Por alguna combinación de birlibirloque se han puesto de moda las casas de empeños. Ciertos programas televisivos emiten series, más que bocados de realidad, donde no falta su entramado de distintos caracteres, tensiones y alegrías. Al mismo tiempo proliferan en nuestras ciudades ese tipo de negocios que, cuando yo era pequeño, se mantenían casi en una zona oculta al fondo de alguna oficina bancaria, susurrados bajo el sintagma de monte de piedad, empresa especializada en préstamos otorgados mediante garantía de joyas hogareñas y similares. La piedad reconoce las virtudes si están materializadas sobre yunque de joyero, palabra que, por cierto, aunque aquí no la escriba, aprendí de tanto hacer crucigramas en aquellos tiempos de mi niñez cuando lo más cercano a la play-station se disfrazaba como radio de lámparas donde se captaba una o dos emisoras. Jugábamos en el monte y la piedad escaseaba tanto como ahora, poco más o menos.
Según uno descubre en la tele, la casa de empeños refleja la idiosincrasia de la ciudad. Si tengo un apuro económico, ya sé que puedo dirigirme a Las Vegas, Detroit o un lugar de Gran Bretaña del que aún no me he enterado de su ubicación. Alucino con lo que la peña acumula en el trastero. La familia propietaria de la casa de empeños de Detroit tiene que lidiar con delincuentes; por allí aparecen desarrapados que pretenden colocar un ordenador roto o gemas falsas. Una ciudad arruinada donde la tensión se percibe en cada cliente e, incluso, entre los protagonistas de tal show. Lo de Las Vegas es otra cosa, fluye el dinero y una familia bonachona, ajena a las broncas de Detroit, adquiere manuscritos europeos del siglo VIII, lo mismo que los calzoncillos certificados del asesino de Abraham Lincoln. Si nos fijamos en el caso británico, todo transcurre como la vida en un jardín, inglés por supuesto, tan cuca como mortecina.

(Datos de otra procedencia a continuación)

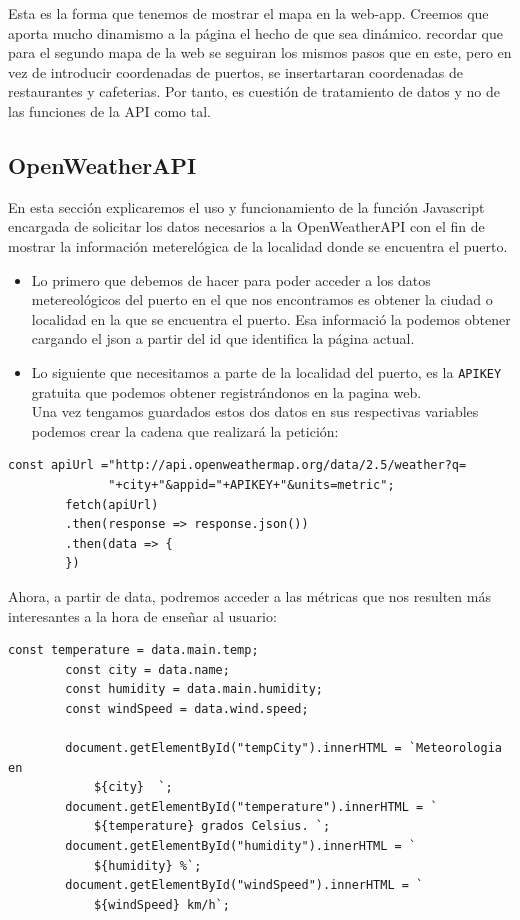 \documentclass{article}
\begin{document}
Esta es la forma que tenemos de mostrar el mapa en la web-app. Creemos que aporta mucho dinamismo a la página el hecho de que sea dinámico. recordar que para el segundo mapa de la web se seguiran los mismos pasos que en este, pero en vez de introducir coordenadas de puertos, se insertartaran coordenadas de restaurantes y cafeterias. Por tanto, es cuestión de tratamiento de datos y no de las funciones de la API como tal.
\subsection{OpenWeatherAPI}
En esta sección explicaremos el uso y funcionamiento de la función Javascript encargada de solicitar los datos necesarios a la OpenWeatherAPI con el fin de mostrar la información meterelógica de la localidad donde se encuentra el puerto.
\begin{itemize}
    \item Lo primero que debemos de hacer para poder acceder a los datos metereológicos del puerto en el que nos encontramos es obtener la ciudad o localidad en la que se encuentra el puerto. Esa informació la podemos obtener cargando el json a partir del id que identifica la página actual.
    \item Lo siguiente que necesitamos a parte de la localidad del puerto, es la \texttt{APIKEY} gratuita que podemos obtener registrándonos en la pagina web.\\

Una vez tengamos guardados estos dos datos en sus respectivas variables podemos crear la cadena que realizará la petición:
\end{itemize}

\begin{verbatim}
const apiUrl ="http://api.openweathermap.org/data/2.5/weather?q=
              "+city+"&appid="+APIKEY+"&units=metric";
        fetch(apiUrl)
        .then(response => response.json())
        .then(data => {
        })
\end{verbatim}

\noindent Ahora, a partir de data, podremos acceder a las métricas que nos resulten más interesantes a la hora de enseñar al usuario:
\begin{verbatim}
const temperature = data.main.temp;
        const city = data.name;
        const humidity = data.main.humidity;
        const windSpeed = data.wind.speed;

        document.getElementById("tempCity").innerHTML = `Meteorologia en 
            ${city}  `;
        document.getElementById("temperature").innerHTML = `
            ${temperature} grados Celsius. `;
        document.getElementById("humidity").innerHTML = `
            ${humidity} %`;
        document.getElementById("windSpeed").innerHTML = `
            ${windSpeed} km/h`;
\end{verbatim}
\end{document}
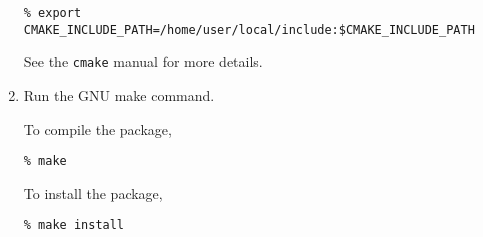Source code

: \begin{enumerate}
       \texttt{\% export CMAKE\_INCLUDE\_PATH=/home/user/local/include:\$CMAKE\_INCLUDE\_PATH}
       \vspace{5mm}

       See the \texttt{cmake} manual for more details\cite{cmake}.



       

 \item Run the GNU make command.

   To compile the package,

       \vspace{5mm}
       \texttt{\% make}
       \vspace{5mm}

   To install the package,

       \vspace{5mm}
       \texttt{\% make install}
       \vspace{5mm}

\end{enumerate}
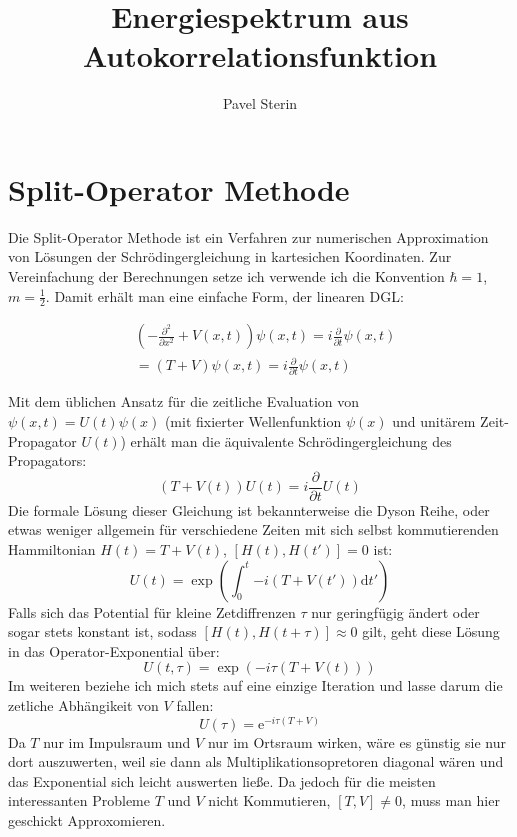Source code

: \documentclass[10pt,a4paper,german]{scrartcl}
\title{Energiespektrum aus Autokorrelationsfunktion}
\author{Pavel Sterin}
\begin{document}
	\maketitle
	\section{Split-Operator Methode}
		Die Split-Operator Methode ist ein Verfahren zur numerischen Approximation
		von Lösungen der Schrödingergleichung in kartesichen Koordinaten. Zur Vereinfachung
		der Berechnungen setze ich verwende ich die Konvention $\hbar = 1$, $m=\frac{1}{2}$.
		Damit erhält man eine einfache Form, der linearen DGL:

		\begin{align*}
				&\left(-\frac{\partial^2}{\partial x^2} + V(x,t)\right)\psi(x,t)
					= i \frac{\partial}{\partial t}\psi(x,t) \\
				&= \left(T + V\right)\psi(x,t)
					= i \frac{\partial}{\partial t}\psi(x,t)
		\end{align*}

		Mit dem üblichen Ansatz für die zeitliche Evaluation von $ \psi(x,t)=U(t)\psi(x) $
		(mit fixierter Wellenfunktion $\psi(x)$ und unitärem Zeit-Propagator $U(t)$)
		erhält man	die äquivalente Schrödingergleichung des Propagators:
		\begin{equation*}
			\left(T + V(t)\right) U(t) = i  \frac{\partial}{\partial t}U(t)
		\end{equation*}
		Die formale Lösung dieser Gleichung ist bekannterweise die Dyson Reihe, oder etwas
		weniger allgemein für verschiedene Zeiten mit sich selbst kommutierenden
		Hammiltonian $H(t)=T+V(t)$, $[H(t),H(t')]=0$ ist:
		\begin{equation*}
			U(t)=\exp\left(\int_{0}^{t}{-i (T+V(t')) \mathrm{d} t'}\right)
		\end{equation*}
		Falls sich das Potential für kleine Zetdiffrenzen $\tau$ nur geringfügig ändert oder
		sogar stets konstant ist, sodass $[H(t),H(t+\tau)]\approx 0$ gilt, geht diese Lösung
		in das Operator-Exponential über:
		\begin{equation*}
			U(t,\tau)=\exp\left(-i \tau (T+V(t))\right)
		\end{equation*}
		Im weiteren beziehe ich mich stets auf eine einzige Iteration und lasse darum die
		zetliche Abhängikeit von $V$ fallen:
		\begin{equation}\label{eq:exp}
			U(\tau)=\mathrm{e}^{-i \tau (T+V)}
		\end{equation}
		Da $T$ nur im Impulsraum und $V$ nur im Ortsraum wirken, wäre es günstig sie
		nur dort auszuwerten, weil sie dann als Multiplikationsopretoren diagonal
		wären und	das Exponential sich leicht auswerten ließe. Da jedoch für die
		meisten interessanten Probleme $T$ und $V$ nicht Kommutieren, $[T,V]\neq 0$,
		muss man hier geschickt	Approxomieren.
\end{document}
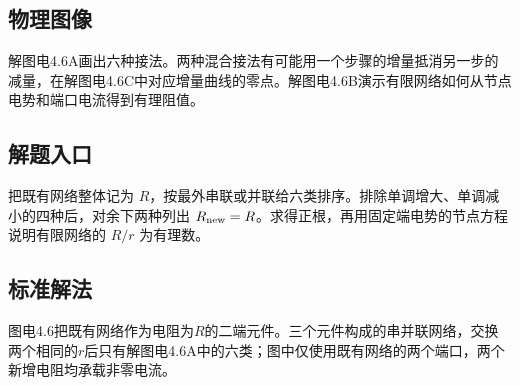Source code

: \documentclass[UTF8,fontset=fandol,a4paper,11pt]{ctexart}
\begin{document}


\subsection*{物理图像}

解图电4.6A画出六种接法。两种混合接法有可能用一个步骤的增量抵消另一步的减量，在解图电4.6C中对应增量曲线的零点。解图电4.6B演示有限网络如何从节点电势和端口电流得到有理阻值。



\subsection*{解题入口}

把既有网络整体记为 $R$，按最外串联或并联给六类排序。排除单调增大、单调减小的四种后，对余下两种列出 $R_{\rm new}=R$。求得正根，再用固定端电势的节点方程说明有限网络的 $R/r$ 为有理数。


\subsection*{标准解法}

图电4.6把既有网络作为电阻为$R$的二端元件。三个元件构成的串并联网络，交换两个相同的$r$后只有解图电4.6A中的六类；图中仅使用既有网络的两个端口，两个新增电阻均承载非零电流。
\end{document}
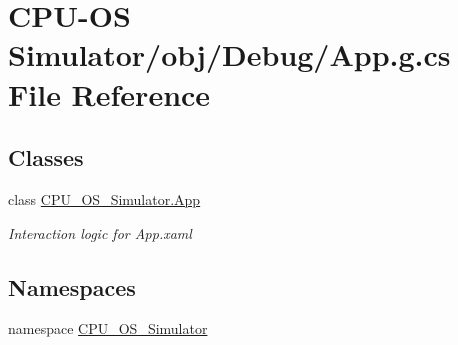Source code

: \hypertarget{_c_p_u-_o_s_01_simulator_2obj_2_debug_2_app_8g_8cs}{}\section{C\+P\+U-\/\+O\+S Simulator/obj/\+Debug/\+App.g.\+cs File Reference}
\label{_c_p_u-_o_s_01_simulator_2obj_2_debug_2_app_8g_8cs}
\subsection*{Classes}
\begin{DoxyCompactItemize}
\item 
class \hyperlink{class_c_p_u___o_s___simulator_1_1_app}{C\+P\+U\+\_\+\+O\+S\+\_\+\+Simulator.\+App}
\begin{DoxyCompactList}\small\item\em Interaction logic for App.\+xaml \end{DoxyCompactList}\end{DoxyCompactItemize}
\subsection*{Namespaces}
\begin{DoxyCompactItemize}
\item 
namespace \hyperlink{namespace_c_p_u___o_s___simulator}{C\+P\+U\+\_\+\+O\+S\+\_\+\+Simulator}
\end{DoxyCompactItemize}
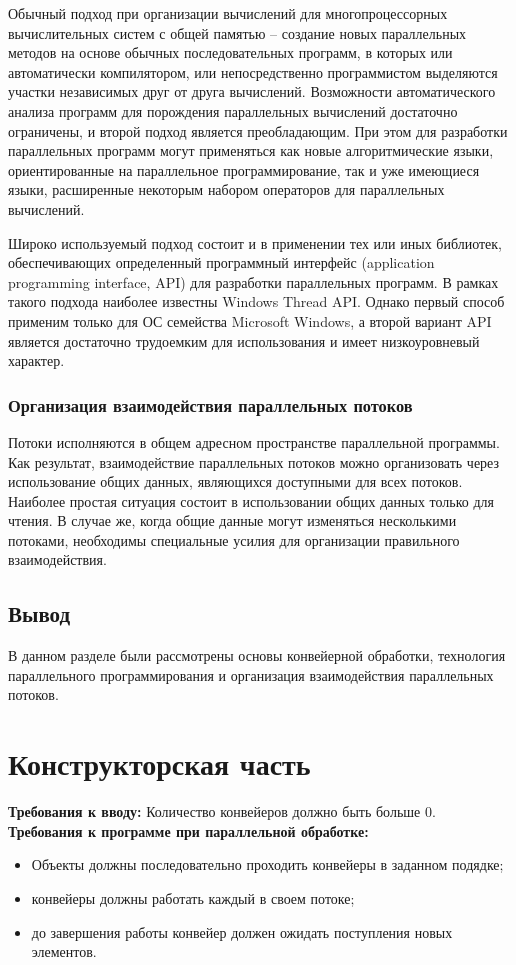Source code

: \documentclass[12pt]{report}
\begin{document}
Обычный подход при организации вычислений для многопроцессорных вычислительных систем с общей памятью – создание новых параллельных методов на основе обычных последовательных программ, в которых или автоматически компилятором, или непосредственно программистом выделяются участки независимых друг от друга вычислений. Возможности автоматического анализа программ для порождения параллельных вычислений достаточно ограничены, и второй подход является преобладающим. При этом для разработки параллельных программ могут применяться как новые алгоритмические языки, ориентированные на параллельное программирование, так и уже имеющиеся языки, расширенные некоторым набором операторов для параллельных вычислений.

Широко используемый подход состоит и в применении тех или иных библиотек, обеспечивающих определенный программный интерфейс (application programming interface, API) для разработки параллельных программ. В рамках такого подхода наиболее известны Windows Thread API. Однако первый способ применим только для ОС семейства Microsoft Windows, а второй вариант API является достаточно трудоемким для использования и имеет низкоуровневый характер.\cite{Barkalov}

\subsection{Организация взаимодействия параллельных потоков}
	Потоки исполняются в общем адресном пространстве параллельной программы. Как результат, взаимодействие параллельных потоков можно организовать через использование общих данных, являющихся доступными для всех потоков. Наиболее простая ситуация состоит в использовании общих данных только для чтения. В случае же, когда общие данные могут изменяться несколькими потоками, необходимы специальные усилия для организации правильного взаимодействия.

\section{Вывод}
В данном разделе были рассмотрены основы конвейерной обработки, технология параллельного программирования и
организация взаимодействия параллельных потоков.



\chapter{Конструкторская часть}
\textbf{Требования к вводу:}
Количество конвейеров должно быть больше 0.
\newline
\textbf{Требования к программе при параллельной обработке:}
\begin{itemize}
\item Объекты должны последовательно проходить конвейеры в заданном подядке;
\item конвейеры должны работать каждый в своем потоке;
\item до завершения работы конвейер должен ожидать поступления новых элементов.
\end{itemize}
\end{document}
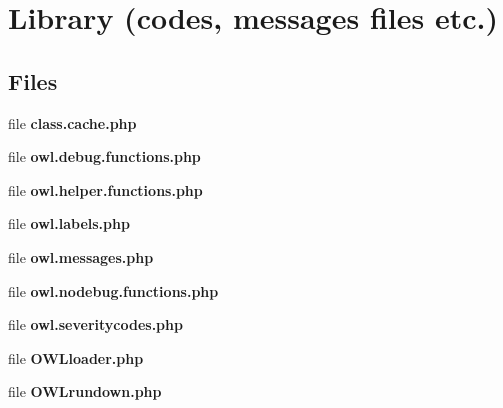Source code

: \section{Library (codes, messages files etc.)}
\label{group__OWL__LIBRARY}
\subsection*{Files}
\begin{DoxyCompactItemize}
\item 
file {\bf class.cache.php}
\item 
file {\bf owl.debug.functions.php}
\item 
file {\bf owl.helper.functions.php}
\item 
file {\bf owl.labels.php}
\item 
file {\bf owl.messages.php}
\item 
file {\bf owl.nodebug.functions.php}
\item 
file {\bf owl.severitycodes.php}
\item 
file {\bf OWLloader.php}
\item 
file {\bf OWLrundown.php}
\end{DoxyCompactItemize}
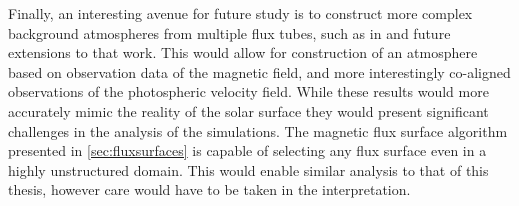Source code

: Finally, an interesting avenue for future study is to construct more complex background atmospheres from multiple flux tubes, such as in \cite{gent2014} and future extensions to that work.
This would allow for construction of an atmosphere based on observation data of the magnetic field, and more interestingly co-aligned observations of the photospheric velocity field.
While these results would more accurately mimic the reality of the solar surface they would present significant challenges in the analysis of the simulations.
The magnetic flux surface algorithm presented in \cref{sec:fluxsurfaces} is capable of selecting any flux surface even in a highly unstructured domain.
This would enable similar analysis to that of this thesis, however care would have to be taken in the interpretation.
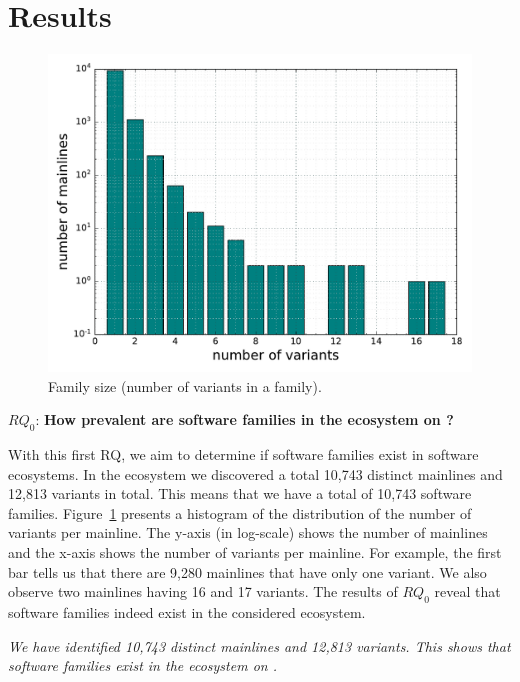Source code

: \section{Results}
\label{sec:results}
\begin{figure}[htbp]
\vspace{-.3cm}
   \centering
    \includegraphics[scale=0.4]{figures/variants.pdf}
    \caption{Family size (number of variants in a family).}
   
    \label{fig:variants}
\end{figure}

\noindent
$RQ_0$: \textbf{How prevalent are software families in the \js ecosystem on \gh?}

With this first RQ, we aim to determine if software families exist in software ecosystems. In the \js ecosystem we discovered a total 10,743 distinct mainlines and 12,813 variants in total. This means that we have a total of 10,743 software families. Figure~\ref{fig:variants} presents a histogram of the distribution of the number of variants per mainline. The y-axis (in log-scale) shows the number of mainlines and  the x-axis shows the number of variants per mainline. For example, the first bar tells us that there are 9,280 mainlines that have only one variant. We also observe two mainlines having 16 and 17 variants. The results of $RQ_0$ reveal that software families indeed exist in the considered ecosystem.%

\begin{framed}
\noindent
\emph{We have identified 10,743 distinct mainlines and 12,813 variants. This shows that software families exist in the \js ecosystem on \gh.}
\end{framed}

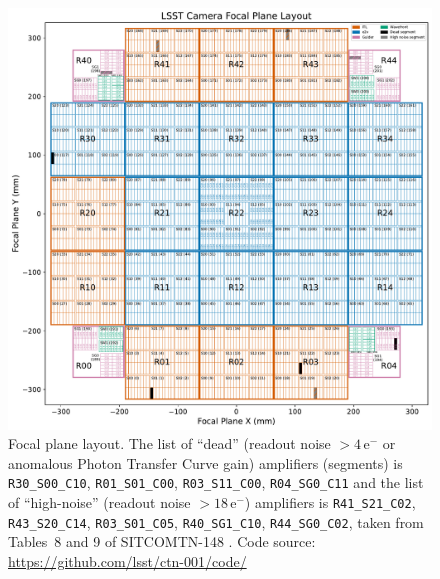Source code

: \documentclass[OPS,lsstdraft,authoryear,toc]{lsstdoc}
\begin{document}
\begin{figure}
  \centering
  \includegraphics[width=\textwidth]{figures/LSSTCam_focal_plane_CTN_001_FIG1.pdf}
  \caption{Focal plane layout. The list of ``dead'' (readout noise $> 4\,\mathrm{e}^{-}$ or anomalous Photon Transfer Curve gain) 
	amplifiers (segments) is {\tt{R30\_S00\_C10}}, {\tt{R01\_S01\_C00}}, {\tt{R03\_S11\_C00}}, {\tt{R04\_SG0\_C11}} 
and the list of ``high-noise'' (readout noise $> 18\,\mathrm{e}^{-}$) amplifiers is 
{{\tt{R41\_S21\_C02}}, {\tt{R43\_S20\_C14}}, {\tt{R03\_S01\_C05}}, {\tt{R40\_SG1\_C10}}, 
	{\tt{R44\_SG0\_C02}}, taken from Tables~8 and 9 of SITCOMTN-148 \citep{utsumi25}. Code source: \url{https://github.com/lsst/ctn-001/code/}}}
  \label{fig:focal_plane_1}
\end{figure}

\clearpage
\end{document}
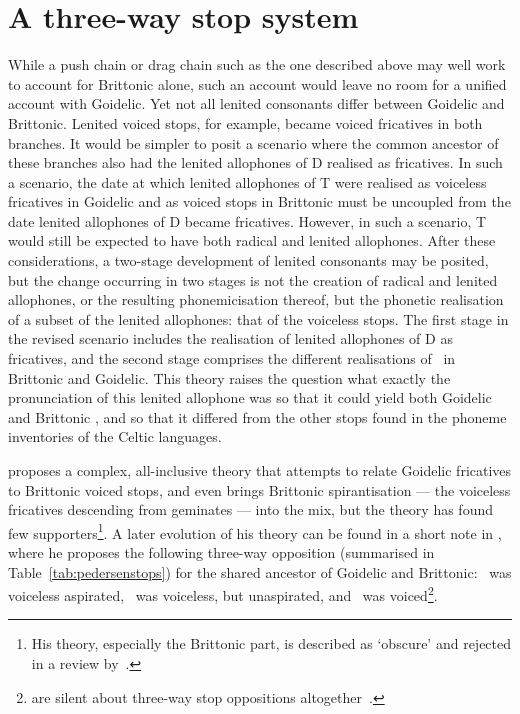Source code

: \section{A three-way stop system}
\label{sec:three-way-stop}
While a push chain or drag chain such as the one described above may well work to account for Brittonic alone, such an account would leave no room for a unified account with Goidelic. Yet not all lenited consonants differ between Goidelic and Brittonic. Lenited voiced stops, for example, became voiced fricatives in both branches. It would be simpler to posit a scenario where the common ancestor of these branches also had the lenited allophones of \gls{D} realised as fricatives. In such a scenario, the date at which lenited allophones of \gls{T} were realised as voiceless fricatives in Goidelic and as voiced stops in Brittonic must be uncoupled from the date lenited allophones of \gls{D} became fricatives. However, in such a scenario, \gls{T} would still be expected to have both radical and lenited allophones.  After these considerations, a two-stage development of lenited consonants may be posited, but the change occurring in two stages is not the creation of radical and lenited allophones, or the resulting phonemicisation thereof, but the phonetic realisation of a subset of the lenited allophones: that of the voiceless stops. The first stage in the revised scenario includes the realisation of lenited allophones of \gls{D} as fricatives, and the second stage  comprises the different realisations of \lT\ in Brittonic and Goidelic. This theory raises the question what exactly the pronunciation of this lenited allophone was so that it could yield both Goidelic and Brittonic \lT, and so that it differed from the other stops found in the phoneme inventories of the Celtic languages.

\Textcite{Ped_Aspirationen97} proposes a complex, all-inclusive theory that attempts  to relate  Goidelic  fricatives to Brittonic voiced stops, and even brings Brittonic spirantisation — the voiceless fricatives descending from geminates — into the mix, but the theory has found few supporters\footnote{His theory, especially the Brittonic part, is described as `obscure' and rejected in a review by~\textcite{Str_Erschienene99}.}. A later evolution of his theory can be found in a short note in  \textcite[§§~149,~303]{Ped_Vergleichende09}, where he proposes the following three-way opposition (summarised in Table~\ref{tab:pedersenstops}) for the shared ancestor of Goidelic and Brittonic: \xT\ was voiceless aspirated, \lT\ was voiceless, but unaspirated, and \xD\ was voiced\footnote{\Textcite{LP_Concise37} are silent about three-way stop oppositions altogether~\autocite[§~131]{jackson_language_1953}.}.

La televisión se sostiene sobre un andamiaje de mentiras tan amplio como cualquier ficción. Basta que el foco de la cámara se centre en una esquina u otra para que la miseria o la podredumbre reluzcan. El caso es que un paseo curioso por las tiendas malagueñas cuadra un balance de sensaciones muy distinto al que pretende ese nuevo tipo de realities. Su interior configura un catálogo de pequeñas derrotas. Allí se apilan instrumentos de música desconcertados ante su tan imprevisible destino. Pesas y cintas de correr concebidas para modelar unos cuerpos que tal vez soñaban con encontrar, en un par de días, apenas sin esfuerzo, a ese yo perdido al fondo de los espejos a quien uno ya renuncia con la virulencia del abandonado una y otra vez en iguales habitaciones. La sección electrónica emite el lamento de la codicia humana por contar con el último dispositivo tecnológico, actitud que, al menos, permite que los menesterosos podamos adquirir el casi último eslabón ya olvidado por ese anterior dueño que le juró un amor tan constante como dispusiera la dinámica del mercado.
Quizás, el visitante extranjero iluminado por esa aldea en que hoy se ha convertido el mundo de la televisión, llegue a Málaga desde Las Vegas, por ejemplo, a la busca de algún boceto que Picasso dejó como pago por un café en La Plaza de la Merced, una camisa firmada por Antonio Banderas, el sujetador de la última novia de Julio Iglesias olvidado en cualquier hotel de la Costa, o el turbante enmarcado del Rey de Arabia Saudí que regaló mientras corría por alguna calle de su urbanización. Pero no, aquí no, la historia malagueña se puede parecer más a la de Detroit, pero sin el glamour que aquella ciudad acaparó cuando su brillo de estrella industrial. Empeñamos la constancia, el esfuerzo y la ambición, tal y como nuestras autoridades han empeñado nuestras calles del Centro y cualquier redundancia de ciudad civilizada. Urbe tras el escaparate. La respuesta a este enigma es Málaga. La solución a yunque de joyero, tas.